#### [ASSIGNMENT]
Lines from the records below that contain the word "ONNX" are to be copied out.

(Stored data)
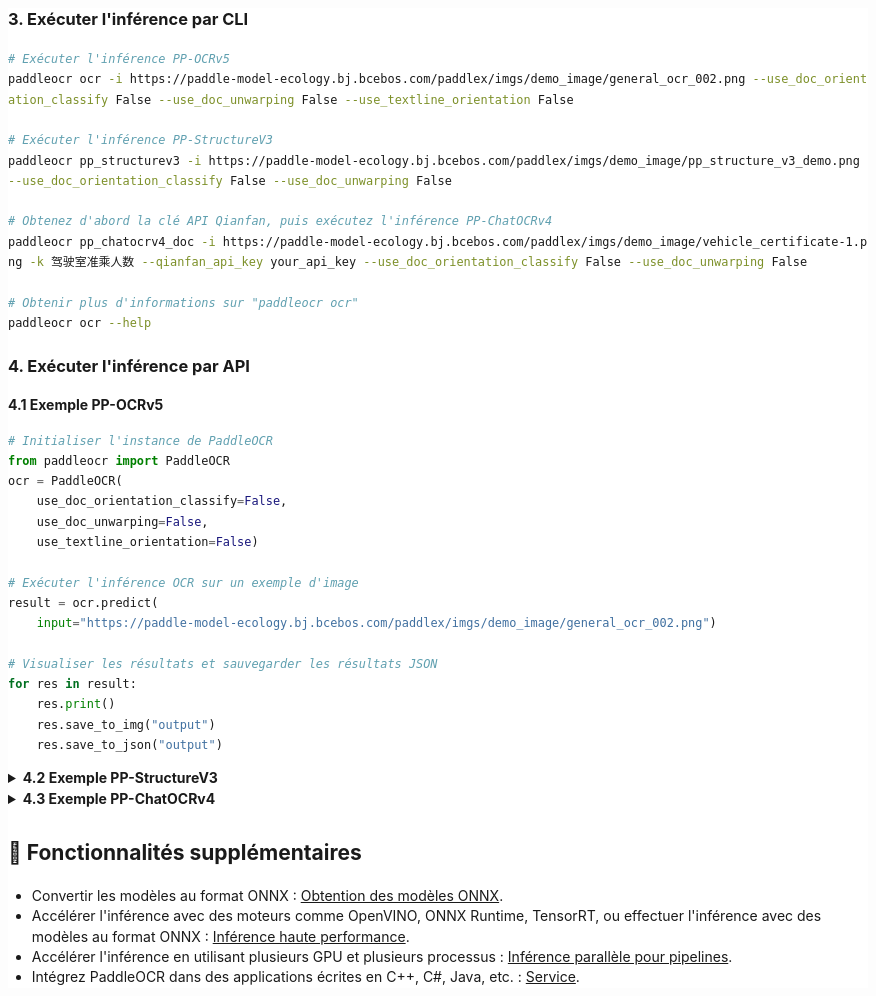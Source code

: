 ### 3. Exécuter l'inférence par CLI
```bash
# Exécuter l'inférence PP-OCRv5
paddleocr ocr -i https://paddle-model-ecology.bj.bcebos.com/paddlex/imgs/demo_image/general_ocr_002.png --use_doc_orientation_classify False --use_doc_unwarping False --use_textline_orientation False

# Exécuter l'inférence PP-StructureV3
paddleocr pp_structurev3 -i https://paddle-model-ecology.bj.bcebos.com/paddlex/imgs/demo_image/pp_structure_v3_demo.png --use_doc_orientation_classify False --use_doc_unwarping False

# Obtenez d'abord la clé API Qianfan, puis exécutez l'inférence PP-ChatOCRv4
paddleocr pp_chatocrv4_doc -i https://paddle-model-ecology.bj.bcebos.com/paddlex/imgs/demo_image/vehicle_certificate-1.png -k 驾驶室准乘人数 --qianfan_api_key your_api_key --use_doc_orientation_classify False --use_doc_unwarping False

# Obtenir plus d'informations sur "paddleocr ocr"
paddleocr ocr --help
```

### 4. Exécuter l'inférence par API
**4.1 Exemple PP-OCRv5**
```python
# Initialiser l'instance de PaddleOCR
from paddleocr import PaddleOCR
ocr = PaddleOCR(
    use_doc_orientation_classify=False,
    use_doc_unwarping=False,
    use_textline_orientation=False)

# Exécuter l'inférence OCR sur un exemple d'image
result = ocr.predict(
    input="https://paddle-model-ecology.bj.bcebos.com/paddlex/imgs/demo_image/general_ocr_002.png")

# Visualiser les résultats et sauvegarder les résultats JSON
for res in result:
    res.print()
    res.save_to_img("output")
    res.save_to_json("output")
```

<details><summary><strong>4.2 Exemple PP-StructureV3</strong></summary></details>

<details><summary><strong>4.3 Exemple PP-ChatOCRv4</strong></summary></details>

## 🧩 Fonctionnalités supplémentaires

- Convertir les modèles au format ONNX : [Obtention des modèles ONNX](https://paddlepaddle.github.io/PaddleOCR/latest/en/version3.x/deployment/obtaining_onnx_models.html).
- Accélérer l'inférence avec des moteurs comme OpenVINO, ONNX Runtime, TensorRT, ou effectuer l'inférence avec des modèles au format ONNX : [Inférence haute performance](https://paddlepaddle.github.io/PaddleOCR/latest/en/version3.x/deployment/high_performance_inference.html).
- Accélérer l'inférence en utilisant plusieurs GPU et plusieurs processus : [Inférence parallèle pour pipelines](https://paddlepaddle.github.io/PaddleOCR/latest/en/version3.x/pipeline_usage/instructions/parallel_inference.html).
- Intégrez PaddleOCR dans des applications écrites en C++, C#, Java, etc. : [Service](https://paddlepaddle.github.io/PaddleOCR/latest/en/version3.x/deployment/serving.html).
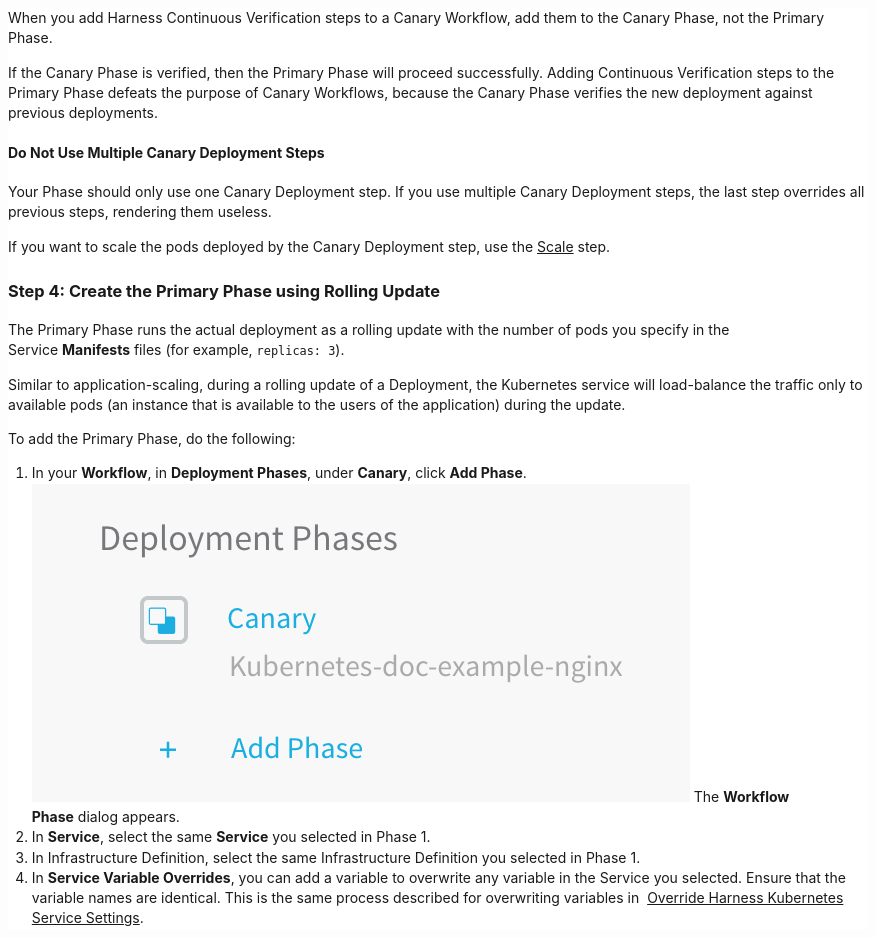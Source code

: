 When you add Harness Continuous Verification steps to a Canary Workflow, add them to the Canary Phase, not the Primary Phase.

If the Canary Phase is verified, then the Primary Phase will proceed successfully. Adding Continuous Verification steps to the Primary Phase defeats the purpose of Canary Workflows, because the Canary Phase verifies the new deployment against previous deployments.

#### Do Not Use Multiple Canary Deployment Steps

Your Phase should only use one Canary Deployment step. If you use multiple Canary Deployment steps, the last step overrides all previous steps, rendering them useless.

If you want to scale the pods deployed by the Canary Deployment step, use the [Scale](scale-kubernetes-pods.md) step.

### Step 4: Create the Primary Phase using Rolling Update

The Primary Phase runs the actual deployment as a rolling update with the number of pods you specify in the Service **Manifests** files (for example, `replicas: 3`).

Similar to application-scaling, during a rolling update of a Deployment, the Kubernetes service will load-balance the traffic only to available pods (an instance that is available to the users of the application) during the update.

To add the Primary Phase, do the following:

1. In your **Workflow**, in **Deployment Phases**, under **Canary**, click **Add Phase**.
   [![](./static/create-a-kubernetes-canary-deployment-10.png)](./static/create-a-kubernetes-canary-deployment-10.png)
   The **Workflow Phase** dialog appears.
2. In **Service**, select the same **Service** you selected in Phase 1.
3. In Infrastructure Definition, select the same Infrastructure Definition you selected in Phase 1.
4. In **Service Variable Overrides**, you can add a variable to overwrite any variable in the Service you selected. Ensure that the variable names are identical. This is the same process described for overwriting variables in  [Override Harness Kubernetes Service Settings](override-harness-kubernetes-service-settings.md).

#### [ANSWER TO THIS EXERCISE]
- Convertir les modèles au format ONNX : [Obtention des modèles ONNX](https://paddlepaddle.github.io/PaddleOCR/latest/en/version3.x/deployment/obtaining_onnx_models.html).
- Accélérer l'inférence avec des moteurs comme OpenVINO, ONNX Runtime, TensorRT, ou effectuer l'inférence avec des modèles au format ONNX : [Inférence haute performance](https://paddlepaddle.github.io/PaddleOCR/latest/en/version3.x/deployment/high_performance_inference.html).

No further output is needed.